Lijun Wang Co-Author
 
Hongyu Zhao Co-Author
Yale University
 
Tuesday, Aug 4: 10:50 AM - 11:05 AM
3767 
Contributed Papers 
Thomas M. Menino Convention & Exhibition Center 
Spatial omics technologies are transforming biomedical research by enabling genome-wide measurement of molecular activity while preserving the spatial context within tissues. These advances create unprecedented opportunities to uncover cell–cell interactions, tissue organization, and disease mechanisms. A crucial step in realizing this potential is identifying spatial domain markers, which are essential for defining tissue architecture and understanding disease progression. However, using the same data for both clustering and marker detection creates the problem of "double dipping", which can lead to inflated false discoveries, particularly when domain boundaries are poorly defined. To address this challenge, we develop SpaDS and SpaMDS, data splitting based approaches for differential expression testing after clustering for spatial omics, enabling robust spatial domain marker discovery with controlled false discovery rate and high power.

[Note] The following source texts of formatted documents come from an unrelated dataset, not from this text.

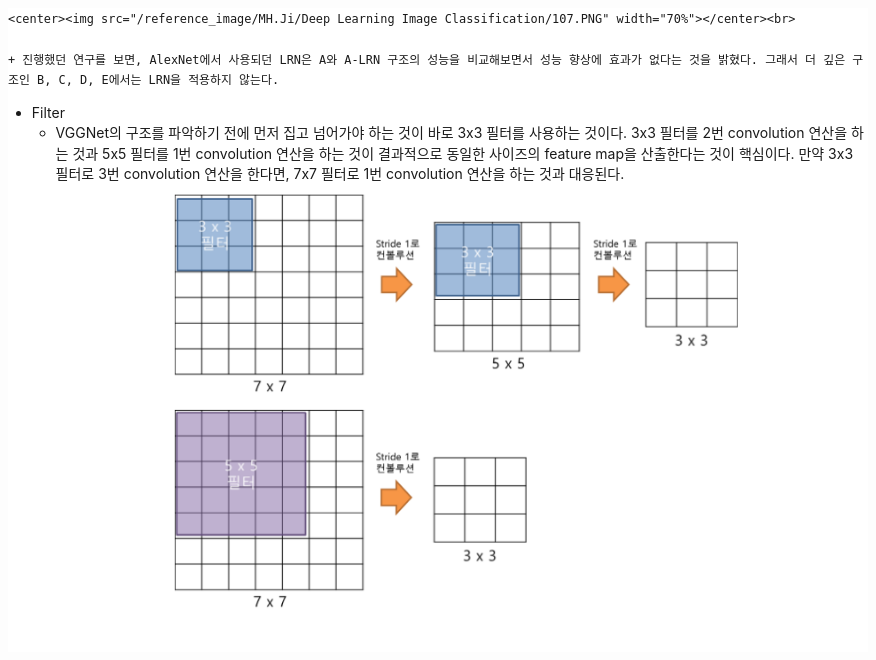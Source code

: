     <center><img src="/reference_image/MH.Ji/Deep Learning Image Classification/107.PNG" width="70%"></center><br>

    + 진행했던 연구를 보면, AlexNet에서 사용되던 LRN은 A와 A-LRN 구조의 성능을 비교해보면서 성능 향상에 효과가 없다는 것을 밝혔다. 그래서 더 깊은 구조인 B, C, D, E에서는 LRN을 적용하지 않는다. 

- Filter
    + VGGNet의 구조를 파악하기 전에 먼저 집고 넘어가야 하는 것이 바로 3x3 필터를 사용하는 것이다. 3x3 필터를 2번 convolution 연산을 하는 것과 5x5 필터를 1번 convolution 연산을 하는 것이 결과적으로 동일한 사이즈의 feature map을 산출한다는 것이 핵심이다. 만약 3x3 필터로 3번 convolution 연산을 한다면, 7x7 필터로 1번 convolution 연산을 하는 것과 대응된다.
    <center><img src="/reference_image/MH.Ji/Deep Learning Image Classification/108.PNG" width="70%"></center><br>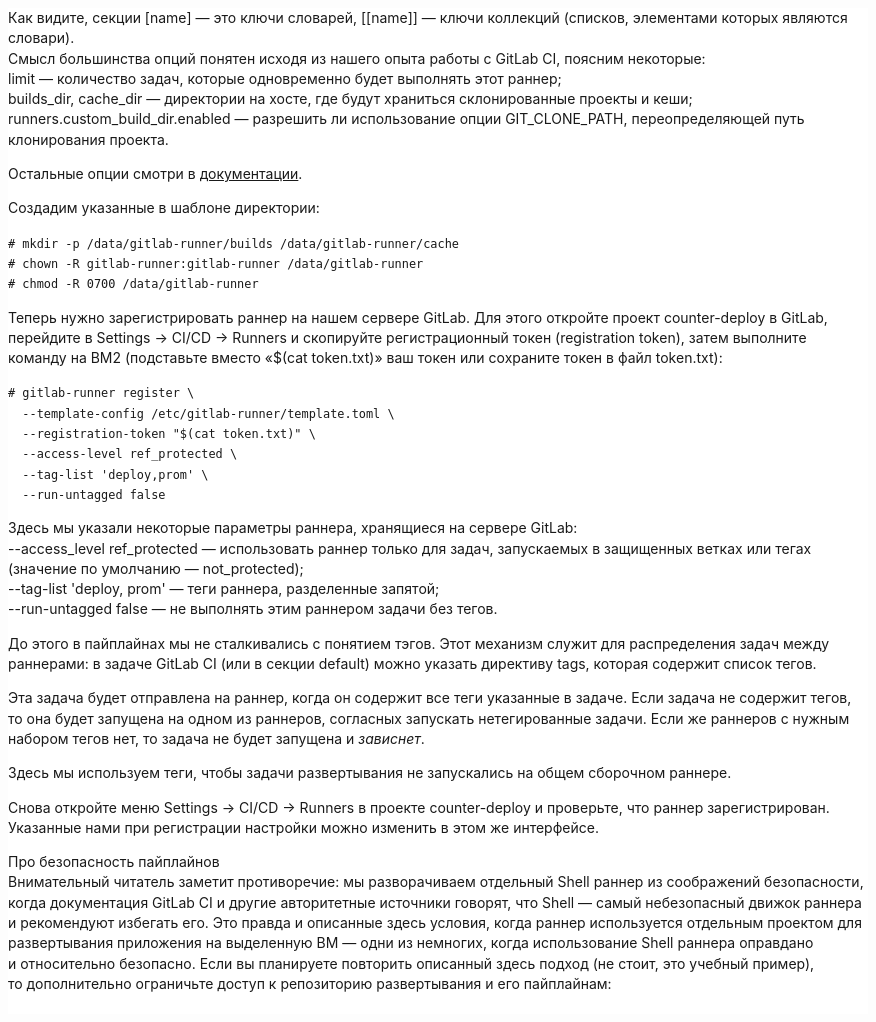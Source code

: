 Как видите, секции \[name\] — это ключи словарей, \[\[name\]\] — ключи коллекций (списков, элементами которых являются словари).  
Смысл большинства опций понятен исходя из нашего опыта работы с GitLab CI, поясним некоторые:  
limit — количество задач, которые одновременно будет выполнять этот раннер;  
builds\_dir, cache\_dir — директории на хосте, где будут храниться склонированные проекты и кеши;  
runners.custom\_build\_dir.enabled — разрешить ли использование опции GIT\_CLONE\_PATH, переопределяющей путь клонирования проекта.  
  
Остальные опции смотри в [документации](https://docs.gitlab.com/runner/configuration/advanced-configuration.html).  
  
Создадим указанные в шаблоне директории:

```
# mkdir -p /data/gitlab-runner/builds /data/gitlab-runner/cache
# chown -R gitlab-runner:gitlab-runner /data/gitlab-runner
# chmod -R 0700 /data/gitlab-runner
```

Теперь нужно зарегистрировать раннер на нашем сервере GitLab. Для этого откройте проект counter-deploy в GitLab, перейдите в Settings -> CI/CD -> Runners и скопируйте регистрационный токен (registration token), затем выполните команду на ВМ2 (подставьте вместо «$(cat token.txt)» ваш токен или сохраните токен в файл token.txt):

```
# gitlab-runner register \
  --template-config /etc/gitlab-runner/template.toml \
  --registration-token "$(cat token.txt)" \
  --access-level ref_protected \
  --tag-list 'deploy,prom' \
  --run-untagged false
```

Здесь мы указали некоторые параметры раннера, хранящиеся на сервере GitLab:  
\--access\_level ref\_protected — использовать раннер только для задач, запускаемых в защищенных ветках или тегах (значение по умолчанию — not\_protected);  
\--tag-list 'deploy, prom' — теги раннера, разделенные запятой;  
\--run-untagged false — не выполнять этим раннером задачи без тегов.  
  
До этого в пайплайнах мы не сталкивались с понятием тэгов. Этот механизм служит для распределения задач между раннерами: в задаче GitLab СI (или в секции default) можно указать директиву tags, которая содержит список тегов.  
  
Эта задача будет отправлена на раннер, когда он содержит все теги указанные в задаче. Если задача не содержит тегов, то она будет запущена на одном из раннеров, согласных запускать нетегированные задачи. Если же раннеров с нужным набором тегов нет, то задача не будет запущена и _зависнет_.

Здесь мы используем теги, чтобы задачи развертывания не запускались на общем сборочном раннере.

Снова откройте меню Settings -> CI/CD -> Runners в проекте counter-deploy и проверьте, что раннер зарегистрирован. Указанные нами при регистрации настройки можно изменить в этом же интерфейсе.

Про безопасность пайплайнов  
Внимательный читатель заметит противоречие: мы разворачиваем отдельный Shell раннер из соображений безопасности, когда документация GitLab CI и другие авторитетные источники говорят, что Shell — самый небезопасный движок раннера и рекомендуют избегать его. Это правда и описанные здесь условия, когда раннер используется отдельным проектом для развертывания приложения на выделенную ВМ — одни из немногих, когда использование Shell раннера оправдано и относительно безопасно. Если вы планируете повторить описанный здесь подход (не стоит, это учебный пример), то дополнительно ограничьте доступ к репозиторию развертывания и его пайплайнам:  
 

Through extensive simulations and analyses of spatial omics datasets, we demonstrate that the data-splitting methods are easy to implement, adaptable to existing spatial omics data analysis pipelines, and often outperform other approaches.

Keywords

Statistical genomics

Spatial transcriptomics

data splitting

FDR control 

Main Sponsor

Section on Statistics in Genomics and Genetics